EXCERPTED RECORDS =
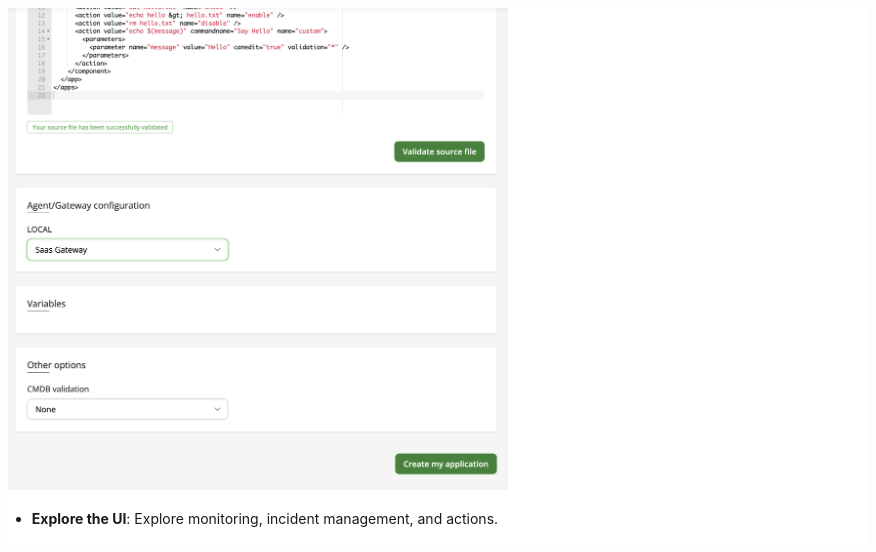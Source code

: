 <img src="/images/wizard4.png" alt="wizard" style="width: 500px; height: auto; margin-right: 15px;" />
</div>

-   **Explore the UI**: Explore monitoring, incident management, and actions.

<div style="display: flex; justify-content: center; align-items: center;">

==

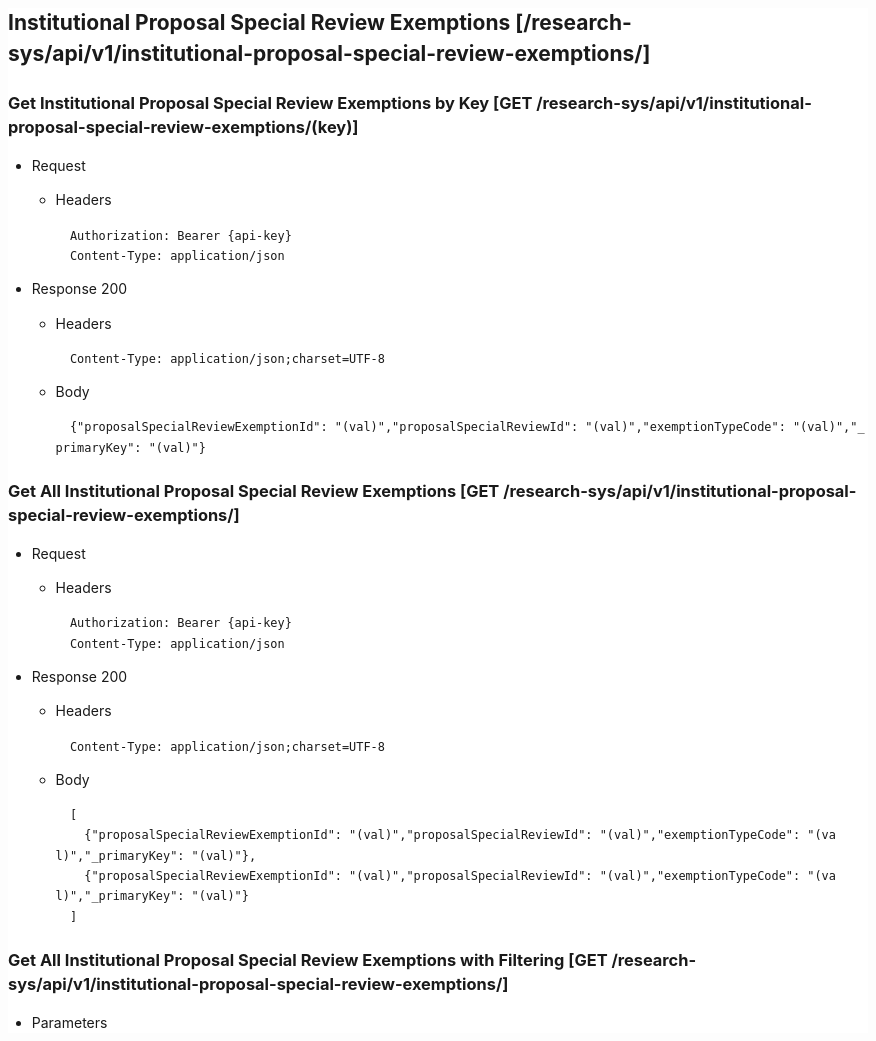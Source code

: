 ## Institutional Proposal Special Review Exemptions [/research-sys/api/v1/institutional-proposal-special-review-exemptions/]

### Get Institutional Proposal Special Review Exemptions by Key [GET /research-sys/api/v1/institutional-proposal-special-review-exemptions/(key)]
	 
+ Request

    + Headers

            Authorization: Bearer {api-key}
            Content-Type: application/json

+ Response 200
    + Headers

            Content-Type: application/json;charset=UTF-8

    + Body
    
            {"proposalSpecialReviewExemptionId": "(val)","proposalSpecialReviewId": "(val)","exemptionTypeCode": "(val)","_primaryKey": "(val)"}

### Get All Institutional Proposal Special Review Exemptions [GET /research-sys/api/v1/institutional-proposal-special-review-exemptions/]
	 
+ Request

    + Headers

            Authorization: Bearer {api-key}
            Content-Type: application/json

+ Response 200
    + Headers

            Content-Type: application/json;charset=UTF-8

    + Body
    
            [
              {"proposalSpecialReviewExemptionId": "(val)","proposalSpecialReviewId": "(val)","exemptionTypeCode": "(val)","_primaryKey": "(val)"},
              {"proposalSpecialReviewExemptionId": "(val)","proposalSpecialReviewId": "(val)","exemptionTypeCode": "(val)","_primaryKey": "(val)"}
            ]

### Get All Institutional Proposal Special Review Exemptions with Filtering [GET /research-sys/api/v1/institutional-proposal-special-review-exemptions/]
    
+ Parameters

WHAT TO DO = Whenever the word "institutional" occurs in a line of the listing above, return that line.

TASK RESPONSE =
: ## Institutional Proposal Special Review Exemptions [/research-sys/api/v1/institutional-proposal-special-review-exemptions/]
### Get Institutional Proposal Special Review Exemptions by Key [GET /research-sys/api/v1/institutional-proposal-special-review-exemptions/(key)]
### Get All Institutional Proposal Special Review Exemptions [GET /research-sys/api/v1/institutional-proposal-special-review-exemptions/]
### Get All Institutional Proposal Special Review Exemptions with Filtering [GET /research-sys/api/v1/institutional-proposal-special-review-exemptions/]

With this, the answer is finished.